Saved data entries:

──────────────────────────────

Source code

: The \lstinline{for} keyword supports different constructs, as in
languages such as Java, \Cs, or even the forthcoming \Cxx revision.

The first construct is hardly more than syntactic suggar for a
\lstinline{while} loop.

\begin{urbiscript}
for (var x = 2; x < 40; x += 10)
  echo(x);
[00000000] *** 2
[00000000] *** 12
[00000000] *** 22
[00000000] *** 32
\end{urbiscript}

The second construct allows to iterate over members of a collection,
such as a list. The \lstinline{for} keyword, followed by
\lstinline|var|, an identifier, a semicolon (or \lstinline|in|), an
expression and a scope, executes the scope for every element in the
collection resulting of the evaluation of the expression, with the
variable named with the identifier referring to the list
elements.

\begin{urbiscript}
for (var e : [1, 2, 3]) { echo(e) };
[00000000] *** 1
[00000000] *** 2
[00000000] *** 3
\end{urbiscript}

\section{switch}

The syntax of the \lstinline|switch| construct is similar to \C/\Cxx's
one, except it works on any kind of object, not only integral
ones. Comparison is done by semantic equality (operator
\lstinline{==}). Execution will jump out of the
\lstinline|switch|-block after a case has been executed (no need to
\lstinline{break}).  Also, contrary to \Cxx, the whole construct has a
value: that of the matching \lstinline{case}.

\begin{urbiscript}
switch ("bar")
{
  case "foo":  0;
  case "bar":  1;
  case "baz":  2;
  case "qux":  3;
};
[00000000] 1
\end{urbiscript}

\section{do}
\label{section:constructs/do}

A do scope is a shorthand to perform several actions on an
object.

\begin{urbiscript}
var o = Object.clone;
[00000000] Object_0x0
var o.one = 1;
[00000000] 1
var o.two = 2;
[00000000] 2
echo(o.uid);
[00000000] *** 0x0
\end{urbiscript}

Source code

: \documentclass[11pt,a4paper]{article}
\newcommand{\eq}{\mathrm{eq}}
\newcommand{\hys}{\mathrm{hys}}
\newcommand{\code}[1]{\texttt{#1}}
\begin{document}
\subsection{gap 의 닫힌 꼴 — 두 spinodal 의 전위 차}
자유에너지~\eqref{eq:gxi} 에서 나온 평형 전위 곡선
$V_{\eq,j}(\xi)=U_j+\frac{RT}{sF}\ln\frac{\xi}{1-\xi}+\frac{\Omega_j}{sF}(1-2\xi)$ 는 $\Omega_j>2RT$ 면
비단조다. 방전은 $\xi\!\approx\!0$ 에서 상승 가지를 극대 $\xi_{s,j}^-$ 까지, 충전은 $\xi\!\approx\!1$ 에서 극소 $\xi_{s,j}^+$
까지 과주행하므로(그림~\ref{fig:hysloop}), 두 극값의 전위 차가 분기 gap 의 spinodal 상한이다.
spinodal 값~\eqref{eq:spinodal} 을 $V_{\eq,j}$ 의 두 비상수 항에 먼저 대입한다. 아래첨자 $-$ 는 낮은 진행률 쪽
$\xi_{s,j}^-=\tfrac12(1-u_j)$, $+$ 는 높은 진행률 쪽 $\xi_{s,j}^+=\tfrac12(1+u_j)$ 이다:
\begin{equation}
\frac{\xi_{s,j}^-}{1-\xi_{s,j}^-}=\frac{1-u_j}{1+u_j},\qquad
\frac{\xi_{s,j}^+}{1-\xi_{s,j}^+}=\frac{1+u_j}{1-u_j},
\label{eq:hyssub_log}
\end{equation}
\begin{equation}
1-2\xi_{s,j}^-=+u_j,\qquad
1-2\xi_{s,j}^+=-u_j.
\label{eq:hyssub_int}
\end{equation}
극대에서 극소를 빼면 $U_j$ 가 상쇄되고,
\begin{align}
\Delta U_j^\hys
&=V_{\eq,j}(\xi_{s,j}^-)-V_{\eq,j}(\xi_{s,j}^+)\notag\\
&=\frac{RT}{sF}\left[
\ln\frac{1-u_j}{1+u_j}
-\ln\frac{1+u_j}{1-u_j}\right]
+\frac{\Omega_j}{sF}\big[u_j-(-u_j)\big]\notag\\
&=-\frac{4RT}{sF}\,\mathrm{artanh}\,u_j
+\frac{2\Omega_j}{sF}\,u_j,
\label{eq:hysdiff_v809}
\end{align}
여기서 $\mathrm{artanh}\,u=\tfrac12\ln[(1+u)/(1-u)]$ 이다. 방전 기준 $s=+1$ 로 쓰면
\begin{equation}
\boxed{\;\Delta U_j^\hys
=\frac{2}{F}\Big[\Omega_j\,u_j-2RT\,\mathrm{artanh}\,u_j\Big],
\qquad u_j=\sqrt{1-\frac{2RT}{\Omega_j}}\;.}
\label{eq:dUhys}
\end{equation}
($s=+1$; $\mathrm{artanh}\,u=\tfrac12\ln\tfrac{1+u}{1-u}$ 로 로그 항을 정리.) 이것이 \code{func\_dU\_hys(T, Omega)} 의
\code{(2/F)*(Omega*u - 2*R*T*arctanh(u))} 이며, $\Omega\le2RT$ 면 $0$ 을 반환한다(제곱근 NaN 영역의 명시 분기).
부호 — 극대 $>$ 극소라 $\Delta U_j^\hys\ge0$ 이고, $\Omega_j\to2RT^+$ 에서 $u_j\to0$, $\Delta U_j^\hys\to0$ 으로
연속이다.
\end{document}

──────────────────────────────

* Required work
Copy each line of the data above without altering a single character.

* Response below
Source code

: The \lstinline{for} keyword supports different constructs, as in
languages such as Java, \Cs, or even the forthcoming \Cxx revision.

The first construct is hardly more than syntactic suggar for a
\lstinline{while} loop.

\begin{urbiscript}
for (var x = 2; x < 40; x += 10)
  echo(x);
[00000000] *** 2
[00000000] *** 12
[00000000] *** 22
[00000000] *** 32
\end{urbiscript}

The second construct allows to iterate over members of a collection,
such as a list. The \lstinline{for} keyword, followed by
\lstinline|var|, an identifier, a semicolon (or \lstinline|in|), an
expression and a scope, executes the scope for every element in the
collection resulting of the evaluation of the expression, with the
variable named with the identifier referring to the list
elements.

\begin{urbiscript}
for (var e : [1, 2, 3]) { echo(e) };
[00000000] *** 1
[00000000] *** 2
[00000000] *** 3
\end{urbiscript}

\section{switch}

The syntax of the \lstinline|switch| construct is similar to \C/\Cxx's
one, except it works on any kind of object, not only integral
ones. Comparison is done by semantic equality (operator
\lstinline{==}). Execution will jump out of the
\lstinline|switch|-block after a case has been executed (no need to
\lstinline{break}).  Also, contrary to \Cxx, the whole construct has a
value: that of the matching \lstinline{case}.

\begin{urbiscript}
switch ("bar")
{
  case "foo":  0;
  case "bar":  1;
  case "baz":  2;
  case "qux":  3;
};
[00000000] 1
\end{urbiscript}

\section{do}
\label{section:constructs/do}

A do scope is a shorthand to perform several actions on an
object.

\begin{urbiscript}
var o = Object.clone;
[00000000] Object_0x0
var o.one = 1;
[00000000] 1
var o.two = 2;
[00000000] 2
echo(o.uid);
[00000000] *** 0x0
\end{urbiscript}

Source code

: \documentclass[11pt,a4paper]{article}
\newcommand{\eq}{\mathrm{eq}}
\newcommand{\hys}{\mathrm{hys}}
\newcommand{\code}[1]{\texttt{#1}}
\begin{document}
\subsection{gap 의 닫힌 꼴 — 두 spinodal 의 전위 차}
자유에너지~\eqref{eq:gxi} 에서 나온 평형 전위 곡선
$V_{\eq,j}(\xi)=U_j+\frac{RT}{sF}\ln\frac{\xi}{1-\xi}+\frac{\Omega_j}{sF}(1-2\xi)$ 는 $\Omega_j>2RT$ 면
비단조다. 방전은 $\xi\!\approx\!0$ 에서 상승 가지를 극대 $\xi_{s,j}^-$ 까지, 충전은 $\xi\!\approx\!1$ 에서 극소 $\xi_{s,j}^+$
까지 과주행하므로(그림~\ref{fig:hysloop}), 두 극값의 전위 차가 분기 gap 의 spinodal 상한이다.
spinodal 값~\eqref{eq:spinodal} 을 $V_{\eq,j}$ 의 두 비상수 항에 먼저 대입한다. 아래첨자 $-$ 는 낮은 진행률 쪽
$\xi_{s,j}^-=\tfrac12(1-u_j)$, $+$ 는 높은 진행률 쪽 $\xi_{s,j}^+=\tfrac12(1+u_j)$ 이다:
\begin{equation}
\frac{\xi_{s,j}^-}{1-\xi_{s,j}^-}=\frac{1-u_j}{1+u_j},\qquad
\frac{\xi_{s,j}^+}{1-\xi_{s,j}^+}=\frac{1+u_j}{1-u_j},
\label{eq:hyssub_log}
\end{equation}
\begin{equation}
1-2\xi_{s,j}^-=+u_j,\qquad
1-2\xi_{s,j}^+=-u_j.
\label{eq:hyssub_int}
\end{equation}
극대에서 극소를 빼면 $U_j$ 가 상쇄되고,
\begin{align}
\Delta U_j^\hys
&=V_{\eq,j}(\xi_{s,j}^-)-V_{\eq,j}(\xi_{s,j}^+)\notag\\
&=\frac{RT}{sF}\left[
\ln\frac{1-u_j}{1+u_j}
-\ln\frac{1+u_j}{1-u_j}\right]
+\frac{\Omega_j}{sF}\big[u_j-(-u_j)\big]\notag\\
&=-\frac{4RT}{sF}\,\mathrm{artanh}\,u_j
+\frac{2\Omega_j}{sF}\,u_j,
\label{eq:hysdiff_v809}
\end{align}
여기서 $\mathrm{artanh}\,u=\tfrac12\ln[(1+u)/(1-u)]$ 이다. 방전 기준 $s=+1$ 로 쓰면
\begin{equation}
\boxed{\;\Delta U_j^\hys
=\frac{2}{F}\Big[\Omega_j\,u_j-2RT\,\mathrm{artanh}\,u_j\Big],
\qquad u_j=\sqrt{1-\frac{2RT}{\Omega_j}}\;.}
\label{eq:dUhys}
\end{equation}
($s=+1$; $\mathrm{artanh}\,u=\tfrac12\ln\tfrac{1+u}{1-u}$ 로 로그 항을 정리.) 이것이 \code{func\_dU\_hys(T, Omega)} 의
\code{(2/F)*(Omega*u - 2*R*T*arctanh(u))} 이며, $\Omega\le2RT$ 면 $0$ 을 반환한다(제곱근 NaN 영역의 명시 분기).
부호 — 극대 $>$ 극소라 $\Delta U_j^\hys\ge0$ 이고, $\Omega_j\to2RT^+$ 에서 $u_j\to0$, $\Delta U_j^\hys\to0$ 으로
연속이다.
\end{document}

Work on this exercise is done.